▶ [What the task asks]: The answer is to be all of the data below, reproduced exactly.

--- START ---

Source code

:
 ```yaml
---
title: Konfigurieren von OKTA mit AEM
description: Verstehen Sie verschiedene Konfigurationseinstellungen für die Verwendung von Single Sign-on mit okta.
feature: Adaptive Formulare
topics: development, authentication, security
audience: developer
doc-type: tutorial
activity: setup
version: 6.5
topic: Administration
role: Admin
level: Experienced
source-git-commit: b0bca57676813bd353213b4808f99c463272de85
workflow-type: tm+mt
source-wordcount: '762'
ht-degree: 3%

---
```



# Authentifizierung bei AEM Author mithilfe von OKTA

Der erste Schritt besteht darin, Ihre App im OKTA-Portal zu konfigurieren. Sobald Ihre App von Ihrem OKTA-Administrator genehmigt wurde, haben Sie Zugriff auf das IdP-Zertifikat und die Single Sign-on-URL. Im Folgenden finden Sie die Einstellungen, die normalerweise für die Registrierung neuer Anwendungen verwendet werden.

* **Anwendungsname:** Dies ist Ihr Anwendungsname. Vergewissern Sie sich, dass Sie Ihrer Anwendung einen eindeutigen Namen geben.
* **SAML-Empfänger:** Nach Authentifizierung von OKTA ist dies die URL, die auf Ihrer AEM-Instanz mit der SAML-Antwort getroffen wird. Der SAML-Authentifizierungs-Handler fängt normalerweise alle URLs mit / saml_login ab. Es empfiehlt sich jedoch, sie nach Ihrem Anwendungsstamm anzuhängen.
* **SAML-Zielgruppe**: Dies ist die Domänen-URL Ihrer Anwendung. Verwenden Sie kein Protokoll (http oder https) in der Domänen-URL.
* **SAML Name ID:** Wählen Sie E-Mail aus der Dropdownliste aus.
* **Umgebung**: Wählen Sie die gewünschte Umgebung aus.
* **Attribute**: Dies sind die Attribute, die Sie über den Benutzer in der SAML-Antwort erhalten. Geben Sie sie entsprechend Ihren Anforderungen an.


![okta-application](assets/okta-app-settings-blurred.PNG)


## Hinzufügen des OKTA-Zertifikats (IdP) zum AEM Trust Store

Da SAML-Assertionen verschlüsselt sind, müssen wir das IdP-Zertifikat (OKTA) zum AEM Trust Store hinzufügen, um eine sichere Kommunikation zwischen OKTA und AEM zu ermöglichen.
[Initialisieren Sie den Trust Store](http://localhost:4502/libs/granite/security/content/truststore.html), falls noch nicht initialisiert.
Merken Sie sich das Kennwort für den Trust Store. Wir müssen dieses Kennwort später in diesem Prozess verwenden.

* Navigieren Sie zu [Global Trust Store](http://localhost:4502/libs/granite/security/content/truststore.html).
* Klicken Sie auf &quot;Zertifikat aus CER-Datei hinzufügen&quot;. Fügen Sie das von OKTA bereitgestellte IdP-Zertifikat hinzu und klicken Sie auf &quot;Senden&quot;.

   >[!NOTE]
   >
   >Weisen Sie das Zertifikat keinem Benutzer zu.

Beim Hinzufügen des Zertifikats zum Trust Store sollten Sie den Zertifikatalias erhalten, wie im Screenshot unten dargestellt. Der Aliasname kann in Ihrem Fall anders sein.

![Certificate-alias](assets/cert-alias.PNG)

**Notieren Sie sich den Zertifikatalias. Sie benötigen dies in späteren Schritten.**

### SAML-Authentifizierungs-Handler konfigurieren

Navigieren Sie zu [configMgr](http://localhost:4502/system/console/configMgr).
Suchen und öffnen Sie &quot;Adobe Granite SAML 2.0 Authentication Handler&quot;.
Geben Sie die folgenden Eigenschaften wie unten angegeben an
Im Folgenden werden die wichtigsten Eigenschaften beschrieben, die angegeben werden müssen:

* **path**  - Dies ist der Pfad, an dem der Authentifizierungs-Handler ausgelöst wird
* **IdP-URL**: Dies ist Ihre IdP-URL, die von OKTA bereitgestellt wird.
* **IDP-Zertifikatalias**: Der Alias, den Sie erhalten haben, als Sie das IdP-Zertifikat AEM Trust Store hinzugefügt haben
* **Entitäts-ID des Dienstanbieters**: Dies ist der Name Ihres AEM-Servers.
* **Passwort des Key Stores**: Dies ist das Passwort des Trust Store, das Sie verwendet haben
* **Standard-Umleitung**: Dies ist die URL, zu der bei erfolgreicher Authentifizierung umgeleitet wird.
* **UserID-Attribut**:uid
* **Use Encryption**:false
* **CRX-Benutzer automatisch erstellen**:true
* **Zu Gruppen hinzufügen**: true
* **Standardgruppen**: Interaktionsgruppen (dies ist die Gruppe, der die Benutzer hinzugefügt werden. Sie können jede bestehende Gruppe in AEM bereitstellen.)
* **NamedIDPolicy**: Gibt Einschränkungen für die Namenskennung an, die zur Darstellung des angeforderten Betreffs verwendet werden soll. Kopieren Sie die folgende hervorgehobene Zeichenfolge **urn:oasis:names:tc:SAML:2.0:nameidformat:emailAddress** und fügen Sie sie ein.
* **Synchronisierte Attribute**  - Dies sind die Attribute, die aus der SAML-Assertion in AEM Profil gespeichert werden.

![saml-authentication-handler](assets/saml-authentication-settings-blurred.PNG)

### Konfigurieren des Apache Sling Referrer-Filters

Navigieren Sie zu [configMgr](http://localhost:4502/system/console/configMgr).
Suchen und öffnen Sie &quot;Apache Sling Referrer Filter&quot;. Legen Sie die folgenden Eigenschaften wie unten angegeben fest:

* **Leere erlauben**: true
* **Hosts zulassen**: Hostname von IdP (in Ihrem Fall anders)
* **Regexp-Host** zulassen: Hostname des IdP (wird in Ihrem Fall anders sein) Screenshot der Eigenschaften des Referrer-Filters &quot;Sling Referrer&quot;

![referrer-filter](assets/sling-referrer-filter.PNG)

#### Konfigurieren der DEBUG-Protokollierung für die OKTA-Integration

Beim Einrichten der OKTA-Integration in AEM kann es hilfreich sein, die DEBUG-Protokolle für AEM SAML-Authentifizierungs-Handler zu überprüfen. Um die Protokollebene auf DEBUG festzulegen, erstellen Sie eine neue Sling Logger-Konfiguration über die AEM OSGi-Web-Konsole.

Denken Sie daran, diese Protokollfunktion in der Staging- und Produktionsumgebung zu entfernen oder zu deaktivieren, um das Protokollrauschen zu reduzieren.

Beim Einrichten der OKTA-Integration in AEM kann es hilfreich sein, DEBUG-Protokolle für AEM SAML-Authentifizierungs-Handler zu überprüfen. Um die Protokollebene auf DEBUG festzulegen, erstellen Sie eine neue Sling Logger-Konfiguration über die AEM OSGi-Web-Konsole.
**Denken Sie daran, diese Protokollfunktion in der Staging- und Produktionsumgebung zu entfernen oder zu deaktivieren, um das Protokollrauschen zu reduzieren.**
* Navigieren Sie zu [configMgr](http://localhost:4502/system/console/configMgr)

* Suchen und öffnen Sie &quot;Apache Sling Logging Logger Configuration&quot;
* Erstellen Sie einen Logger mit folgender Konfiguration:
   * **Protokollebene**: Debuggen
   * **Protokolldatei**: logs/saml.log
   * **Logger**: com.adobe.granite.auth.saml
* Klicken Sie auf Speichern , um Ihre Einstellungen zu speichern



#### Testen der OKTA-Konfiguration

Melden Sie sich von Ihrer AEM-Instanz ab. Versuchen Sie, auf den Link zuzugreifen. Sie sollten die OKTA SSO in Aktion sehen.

--- END ---

▶ [Your response]:
Source code

:
 ```yaml
---
title: Konfigurieren von OKTA mit AEM
description: Verstehen Sie verschiedene Konfigurationseinstellungen für die Verwendung von Single Sign-on mit okta.
feature: Adaptive Formulare
topics: development, authentication, security
audience: developer
doc-type: tutorial
activity: setup
version: 6.5
topic: Administration
role: Admin
level: Experienced
source-git-commit: b0bca57676813bd353213b4808f99c463272de85
workflow-type: tm+mt
source-wordcount: '762'
ht-degree: 3%

---
```



# Authentifizierung bei AEM Author mithilfe von OKTA

Der erste Schritt besteht darin, Ihre App im OKTA-Portal zu konfigurieren. Sobald Ihre App von Ihrem OKTA-Administrator genehmigt wurde, haben Sie Zugriff auf das IdP-Zertifikat und die Single Sign-on-URL. Im Folgenden finden Sie die Einstellungen, die normalerweise für die Registrierung neuer Anwendungen verwendet werden.

* **Anwendungsname:** Dies ist Ihr Anwendungsname. Vergewissern Sie sich, dass Sie Ihrer Anwendung einen eindeutigen Namen geben.
* **SAML-Empfänger:** Nach Authentifizierung von OKTA ist dies die URL, die auf Ihrer AEM-Instanz mit der SAML-Antwort getroffen wird. Der SAML-Authentifizierungs-Handler fängt normalerweise alle URLs mit / saml_login ab. Es empfiehlt sich jedoch, sie nach Ihrem Anwendungsstamm anzuhängen.
* **SAML-Zielgruppe**: Dies ist die Domänen-URL Ihrer Anwendung. Verwenden Sie kein Protokoll (http oder https) in der Domänen-URL.
* **SAML Name ID:** Wählen Sie E-Mail aus der Dropdownliste aus.
* **Umgebung**: Wählen Sie die gewünschte Umgebung aus.
* **Attribute**: Dies sind die Attribute, die Sie über den Benutzer in der SAML-Antwort erhalten. Geben Sie sie entsprechend Ihren Anforderungen an.


![okta-application](assets/okta-app-settings-blurred.PNG)


## Hinzufügen des OKTA-Zertifikats (IdP) zum AEM Trust Store

Da SAML-Assertionen verschlüsselt sind, müssen wir das IdP-Zertifikat (OKTA) zum AEM Trust Store hinzufügen, um eine sichere Kommunikation zwischen OKTA und AEM zu ermöglichen.
[Initialisieren Sie den Trust Store](http://localhost:4502/libs/granite/security/content/truststore.html), falls noch nicht initialisiert.
Merken Sie sich das Kennwort für den Trust Store. Wir müssen dieses Kennwort später in diesem Prozess verwenden.

* Navigieren Sie zu [Global Trust Store](http://localhost:4502/libs/granite/security/content/truststore.html).
* Klicken Sie auf &quot;Zertifikat aus CER-Datei hinzufügen&quot;. Fügen Sie das von OKTA bereitgestellte IdP-Zertifikat hinzu und klicken Sie auf &quot;Senden&quot;.

   >[!NOTE]
   >
   >Weisen Sie das Zertifikat keinem Benutzer zu.

Beim Hinzufügen des Zertifikats zum Trust Store sollten Sie den Zertifikatalias erhalten, wie im Screenshot unten dargestellt. Der Aliasname kann in Ihrem Fall anders sein.

![Certificate-alias](assets/cert-alias.PNG)

**Notieren Sie sich den Zertifikatalias. Sie benötigen dies in späteren Schritten.**

### SAML-Authentifizierungs-Handler konfigurieren

Navigieren Sie zu [configMgr](http://localhost:4502/system/console/configMgr).
Suchen und öffnen Sie &quot;Adobe Granite SAML 2.0 Authentication Handler&quot;.
Geben Sie die folgenden Eigenschaften wie unten angegeben an
Im Folgenden werden die wichtigsten Eigenschaften beschrieben, die angegeben werden müssen:

* **path**  - Dies ist der Pfad, an dem der Authentifizierungs-Handler ausgelöst wird
* **IdP-URL**: Dies ist Ihre IdP-URL, die von OKTA bereitgestellt wird.
* **IDP-Zertifikatalias**: Der Alias, den Sie erhalten haben, als Sie das IdP-Zertifikat AEM Trust Store hinzugefügt haben
* **Entitäts-ID des Dienstanbieters**: Dies ist der Name Ihres AEM-Servers.
* **Passwort des Key Stores**: Dies ist das Passwort des Trust Store, das Sie verwendet haben
* **Standard-Umleitung**: Dies ist die URL, zu der bei erfolgreicher Authentifizierung umgeleitet wird.
* **UserID-Attribut**:uid
* **Use Encryption**:false
* **CRX-Benutzer automatisch erstellen**:true
* **Zu Gruppen hinzufügen**: true
* **Standardgruppen**: Interaktionsgruppen (dies ist die Gruppe, der die Benutzer hinzugefügt werden. Sie können jede bestehende Gruppe in AEM bereitstellen.)
* **NamedIDPolicy**: Gibt Einschränkungen für die Namenskennung an, die zur Darstellung des angeforderten Betreffs verwendet werden soll. Kopieren Sie die folgende hervorgehobene Zeichenfolge **urn:oasis:names:tc:SAML:2.0:nameidformat:emailAddress** und fügen Sie sie ein.
* **Synchronisierte Attribute**  - Dies sind die Attribute, die aus der SAML-Assertion in AEM Profil gespeichert werden.

![saml-authentication-handler](assets/saml-authentication-settings-blurred.PNG)

### Konfigurieren des Apache Sling Referrer-Filters

Navigieren Sie zu [configMgr](http://localhost:4502/system/console/configMgr).
Suchen und öffnen Sie &quot;Apache Sling Referrer Filter&quot;. Legen Sie die folgenden Eigenschaften wie unten angegeben fest:

* **Leere erlauben**: true
* **Hosts zulassen**: Hostname von IdP (in Ihrem Fall anders)
* **Regexp-Host** zulassen: Hostname des IdP (wird in Ihrem Fall anders sein) Screenshot der Eigenschaften des Referrer-Filters &quot;Sling Referrer&quot;

![referrer-filter](assets/sling-referrer-filter.PNG)

#### Konfigurieren der DEBUG-Protokollierung für die OKTA-Integration

Beim Einrichten der OKTA-Integration in AEM kann es hilfreich sein, die DEBUG-Protokolle für AEM SAML-Authentifizierungs-Handler zu überprüfen. Um die Protokollebene auf DEBUG festzulegen, erstellen Sie eine neue Sling Logger-Konfiguration über die AEM OSGi-Web-Konsole.

Denken Sie daran, diese Protokollfunktion in der Staging- und Produktionsumgebung zu entfernen oder zu deaktivieren, um das Protokollrauschen zu reduzieren.

Beim Einrichten der OKTA-Integration in AEM kann es hilfreich sein, DEBUG-Protokolle für AEM SAML-Authentifizierungs-Handler zu überprüfen. Um die Protokollebene auf DEBUG festzulegen, erstellen Sie eine neue Sling Logger-Konfiguration über die AEM OSGi-Web-Konsole.
**Denken Sie daran, diese Protokollfunktion in der Staging- und Produktionsumgebung zu entfernen oder zu deaktivieren, um das Protokollrauschen zu reduzieren.**
* Navigieren Sie zu [configMgr](http://localhost:4502/system/console/configMgr)

* Suchen und öffnen Sie &quot;Apache Sling Logging Logger Configuration&quot;
* Erstellen Sie einen Logger mit folgender Konfiguration:
   * **Protokollebene**: Debuggen
   * **Protokolldatei**: logs/saml.log
   * **Logger**: com.adobe.granite.auth.saml
* Klicken Sie auf Speichern , um Ihre Einstellungen zu speichern



#### Testen der OKTA-Konfiguration

Melden Sie sich von Ihrer AEM-Instanz ab. Versuchen Sie, auf den Link zuzugreifen. Sie sollten die OKTA SSO in Aktion sehen.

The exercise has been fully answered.